▶ **Your objective**
Copy out every record below exactly as written, but leave out any pictures.

Rendered images with source text:
+ + + + +

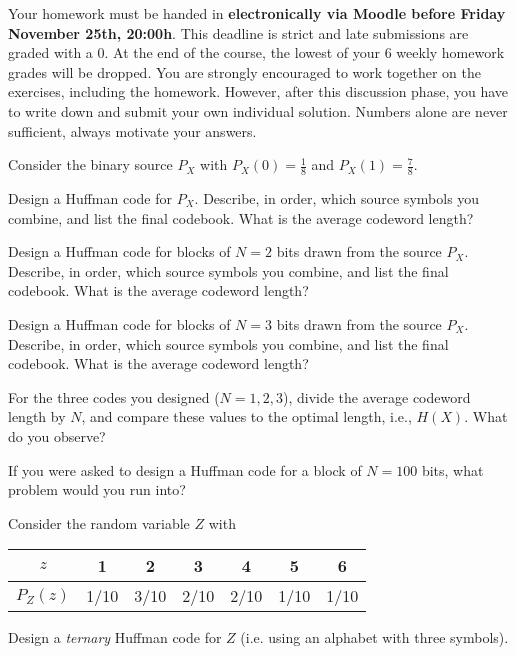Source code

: \documentclass[a4paper,10pt,landscape,twocolumn]{scrartcl}
\newcommand\deadline{Friday November 25th, 20:00h}
\begin{document}
\homeworkproblems

{\sffamily\noindent
Your homework must be handed in \textbf{electronically via Moodle before \deadline}. This deadline is strict and late submissions are graded with a 0. At the end of the course, the lowest of your 6 weekly homework grades will be dropped. You are strongly encouraged to work together on the exercises, including the homework. However, after this discussion phase, you have to write down and submit your own individual solution. Numbers alone are never sufficient, always motivate your answers.
}


\begin{exercise}
	\begin{subex}[(4pt)]
    Consider the binary source $P_X$ with $P_X(0) = \frac{1}{8}$ and $P_X(1) = \frac{7}{8}$.
    
    Design a Huffman code for $P_X$. Describe, in order, which source symbols you combine, and list the final codebook. What is the average codeword length?
	\end{subex}
\begin{subex}[(4pt)]
	Design a Huffman code for blocks of $N=2$ bits drawn from the source $P_X$. Describe, in order, which source symbols you combine, and list the final codebook. What is the average codeword length?
\end{subex}
\begin{subex}[(4pt)]
	Design a Huffman code for blocks of $N=3$ bits drawn from the source $P_X$. Describe, in order, which source symbols you combine, and list the final codebook. What is the average codeword length?
\end{subex}
\begin{subex}[(4pt)]
	For the three codes you designed ($N=1,2,3$), divide the average codeword length by $N$, and compare these values to the optimal length, i.e., $H(X)$. What do you observe?
\end{subex}
	\begin{subex}[(1pt)]
	If you were asked to design a Huffman code for a block of $N = 100$ bits, what problem would you run into?
	\end{subex}
	\begin{subex}[(2pt)]
	Consider the random variable $Z$ with
	\begin{center}
	\begin{tabular}{c | c c c c c c}
	$z$ & 1 & 2 & 3 & 4 & 5 & 6\\
	\hline
	$P_Z(z)$ & 1/10 & 3/10 & 2/10 & 2/10 & 1/10 & 1/10\\
	\end{tabular}
	\end{center}
	Design a \emph{ternary} Huffman code for $Z$ (i.e. using an alphabet with three symbols).
	\end{subex}
\end{exercise}
\end{document}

+ + + + +

▶ **Answer space**
Source code

: \documentclass[a4paper,10pt,landscape,twocolumn]{scrartcl}
\newcommand\deadline{Friday November 25th, 20:00h}
\begin{document}
\homeworkproblems

{\sffamily\noindent
Your homework must be handed in \textbf{electronically via Moodle before \deadline}. This deadline is strict and late submissions are graded with a 0. At the end of the course, the lowest of your 6 weekly homework grades will be dropped. You are strongly encouraged to work together on the exercises, including the homework. However, after this discussion phase, you have to write down and submit your own individual solution. Numbers alone are never sufficient, always motivate your answers.
}


\begin{exercise}
	\begin{subex}[(4pt)]
    Consider the binary source $P_X$ with $P_X(0) = \frac{1}{8}$ and $P_X(1) = \frac{7}{8}$.
    
    Design a Huffman code for $P_X$. Describe, in order, which source symbols you combine, and list the final codebook. What is the average codeword length?
	\end{subex}
\begin{subex}[(4pt)]
	Design a Huffman code for blocks of $N=2$ bits drawn from the source $P_X$. Describe, in order, which source symbols you combine, and list the final codebook. What is the average codeword length?
\end{subex}
\begin{subex}[(4pt)]
	Design a Huffman code for blocks of $N=3$ bits drawn from the source $P_X$. Describe, in order, which source symbols you combine, and list the final codebook. What is the average codeword length?
\end{subex}
\begin{subex}[(4pt)]
	For the three codes you designed ($N=1,2,3$), divide the average codeword length by $N$, and compare these values to the optimal length, i.e., $H(X)$. What do you observe?
\end{subex}
	\begin{subex}[(1pt)]
	If you were asked to design a Huffman code for a block of $N = 100$ bits, what problem would you run into?
	\end{subex}
	\begin{subex}[(2pt)]
	Consider the random variable $Z$ with
	\begin{center}
	\begin{tabular}{c | c c c c c c}
	$z$ & 1 & 2 & 3 & 4 & 5 & 6\\
	\hline
	$P_Z(z)$ & 1/10 & 3/10 & 2/10 & 2/10 & 1/10 & 1/10\\
	\end{tabular}
	\end{center}
	Design a \emph{ternary} Huffman code for $Z$ (i.e. using an alphabet with three symbols).
	\end{subex}
\end{exercise}
\end{document}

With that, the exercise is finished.